HugoAi

Resources Used

Throughout this project, we utilized numerous resources for our AI models, server hosting, development environment, and others:

Python 3.8.10: The Python version used for our AI models.
Flask: A micro web framework written in Python. It's our choice for the backend.
fastai: A deep learning library which provides high-level components that can quickly and easily provide state-of-the-art results in standard deep learning domains.
Digital Ocean: A cloud infrastructure provider, used for server hosting.
Google Colab: A Python development environment that runs in the browser using Google Cloud.
Kaggle: The source of our dataset.
pyenv: A Python version management tool.
Nginx: An HTTP and reverse proxy server.
HTML/CSS/JavaScript: The frontend technologies used to design the web application.

Description

This project was executed under the Artificial Intelligence Mentorship Program at the University of Texas at Dallas.
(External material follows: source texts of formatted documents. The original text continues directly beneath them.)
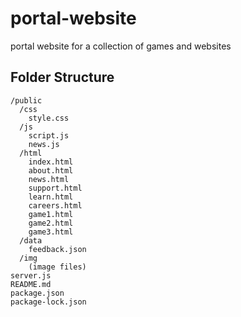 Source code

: # portal-website
portal website for a collection of games and websites

## Folder Structure

```
/public
  /css
    style.css
  /js
    script.js
    news.js
  /html
    index.html
    about.html
    news.html
    support.html
    learn.html
    careers.html
    game1.html
    game2.html
    game3.html
  /data
    feedback.json
  /img
    (image files)
server.js
README.md
package.json
package-lock.json
```
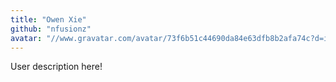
 ```yaml
---
title: "Owen Xie"
github: "nfusionz"
avatar: "//www.gravatar.com/avatar/73f6b51c44690da84e63dfb8b2afa74c?d=identicon"
---
```


User description here!
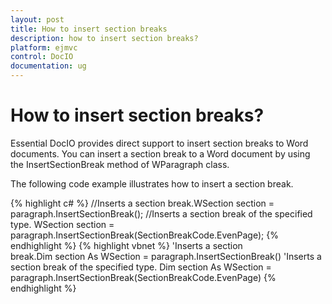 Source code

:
 ```yaml
---
layout: post
title: How to insert section breaks 
description: how to insert section breaks?
platform: ejmvc
control: DocIO
documentation: ug
---
```


# How to insert section breaks?

Essential DocIO provides direct support to insert section breaks to Word documents. You can insert a section break to a Word document by using the InsertSectionBreak method of WParagraph class.

The following code example illustrates how to insert a section break.

{% highlight c# %}
//Inserts a section break.WSection section = paragraph.InsertSectionBreak();
//Inserts a section break of the specified type.
WSection section = paragraph.InsertSectionBreak(SectionBreakCode.EvenPage);
{% endhighlight  %}
{% highlight vbnet %}
'Inserts a section break.Dim section As WSection = paragraph.InsertSectionBreak()
'Inserts a section break of the specified type.
Dim section As WSection = paragraph.InsertSectionBreak(SectionBreakCode.EvenPage)
{% endhighlight  %}


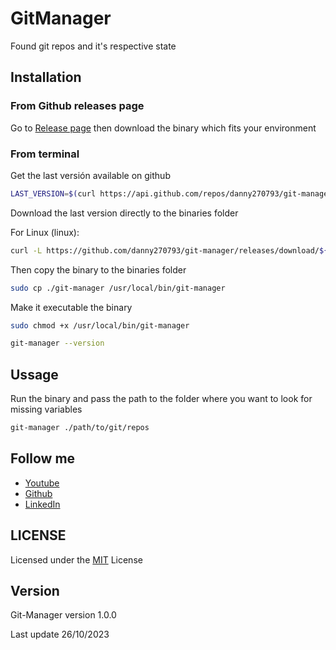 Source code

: # GitManager

Found git repos and it's respective state

## Installation

### From Github releases page

Go to [Release page](https://github.com/danny270793/git-manager/releases) then download the binary which fits your environment

### From terminal

Get the last versión available on github

```bash
LAST_VERSION=$(curl https://api.github.com/repos/danny270793/git-manager/releases/latest | grep tag_name | cut -d '"' -f 4)
```

Download the last version directly to the binaries folder

For Linux (linux):

```bash
curl -L https://github.com/danny270793/git-manager/releases/download/${LAST_VERSION}/git-manager -o ./git-manager.tar.gz
```

Then copy the binary to the binaries folder

```bash
sudo cp ./git-manager /usr/local/bin/git-manager
```

Make it executable the binary

```bash
sudo chmod +x /usr/local/bin/git-manager
```

```bash
git-manager --version
```

## Ussage

Run the binary and pass the path to the folder where you want to look for missing variables

```bash
git-manager ./path/to/git/repos
```

## Follow me

- [Youtube](https://www.youtube.com/channel/UC5MAQWU2s2VESTXaUo-ysgg)
- [Github](https://www.github.com/danny270793/)
- [LinkedIn](https://www.linkedin.com/in/danny270793)

## LICENSE

Licensed under the [MIT](license.md) License

## Version

Git-Manager version 1.0.0

Last update 26/10/2023
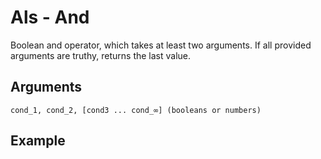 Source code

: # Als - And

Boolean and operator, which takes at least two arguments. If all provided arguments are truthy, returns the last value.

## Arguments

```cond_1, cond_2, [cond3 ... cond_∞] (booleans or numbers)```

## Example
<editor :code="`
And Example
by Milo Jacobs\n
whe als par two 2. par seven sub eight 1...
pri yeah..
`"
:code-wordier="`
And Example
by Milo Jacobs\n
When you also compare two and 2: compare seven and subtract from eight 1...
Print yeah!
`" output-method='console'></editor> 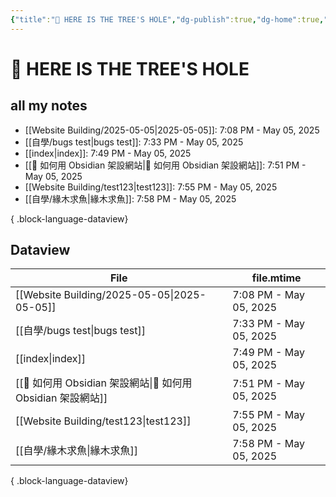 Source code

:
 ```yaml
---
{"title":"🌲 HERE IS THE TREE'S HOLE","dg-publish":true,"dg-home":true,"tags":["DigitalGarden","obsidian","self_learing","website_design","gardenEntry"],"permalink":"/index/","dgPassFrontmatter":true,"noteIcon":"","created":"2025-05-04T16:52:57.499+08:00","updated":"2025-05-05T19:49:20.015+08:00"}
---
```


# 🌲 HERE IS THE TREE'S HOLE

## all my notes
- [[Website Building/2025-05-05\|2025-05-05]]: 7:08 PM - May 05, 2025
- [[自學/bugs test\|bugs test]]: 7:33 PM - May 05, 2025
- [[index\|index]]: 7:49 PM - May 05, 2025
- [[🔖 如何用 Obsidian 架設網站\|🔖 如何用 Obsidian 架設網站]]: 7:51 PM - May 05, 2025
- [[Website Building/test123\|test123]]: 7:55 PM - May 05, 2025
- [[自學/緣木求魚\|緣木求魚]]: 7:58 PM - May 05, 2025

{ .block-language-dataview}


## Dataview
| File                                              | file.mtime             |
| ------------------------------------------------- | ---------------------- |
| [[Website Building/2025-05-05\|2025-05-05]]    | 7:08 PM - May 05, 2025 |
| [[自學/bugs test\|bugs test]]                    | 7:33 PM - May 05, 2025 |
| [[index\|index]]                               | 7:49 PM - May 05, 2025 |
| [[🔖 如何用 Obsidian 架設網站\|🔖 如何用 Obsidian 架設網站]] | 7:51 PM - May 05, 2025 |
| [[Website Building/test123\|test123]]          | 7:55 PM - May 05, 2025 |
| [[自學/緣木求魚\|緣木求魚]]                              | 7:58 PM - May 05, 2025 |

{ .block-language-dataview}

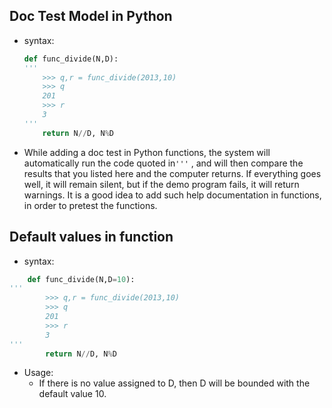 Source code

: ## Doc Test Model in Python

* syntax:

  ```python
  def func_divide(N,D):
  '''
      >>> q,r = func_divide(2013,10)
      >>> q
      201
      >>> r
      3
  '''
      return N//D, N%D
  
  ```
  
* While adding a doc test in Python functions, the system will automatically run the code quoted in`'''` , and will then compare the results that you listed here and the computer returns. If everything goes well, it will remain silent, but if the demo program fails, it will return warnings. It is a good idea to add such help documentation in functions, in order to pretest the functions.

## Default values in function

* syntax:

```python
    def func_divide(N,D=10):
'''
        >>> q,r = func_divide(2013,10)
        >>> q
        201
        >>> r
        3
'''
        return N//D, N%D
```

* Usage:
  * If there is no value assigned to D, then D will be bounded with the default value 10.

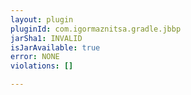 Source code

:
 ```yaml
---
layout: plugin
pluginId: com.igormaznitsa.gradle.jbbp
jarSha1: INVALID
isJarAvailable: true
error: NONE
violations: []

---
```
Our team of seven members, comprising Shaik Hatim, Faris Shaik, Sanya Oak, Varun Raghuram, and Arrio Gonsalves, along with our mentors Anusha Saha and Poorna Bharanikumar, created four simple chest X-ray models. These models can detect pathological conditions, age, gender, and viewing positions. The project spanned over a six-week program where we delved into AI and Machine Learning.

The models were initially designed to detect pathological conditions. However, with some tweaking, they can easily be extended to cover the other three areas.

The models were implemented as a web application using HTML, CSS, and JavaScript. Google Colab was used as the development environment.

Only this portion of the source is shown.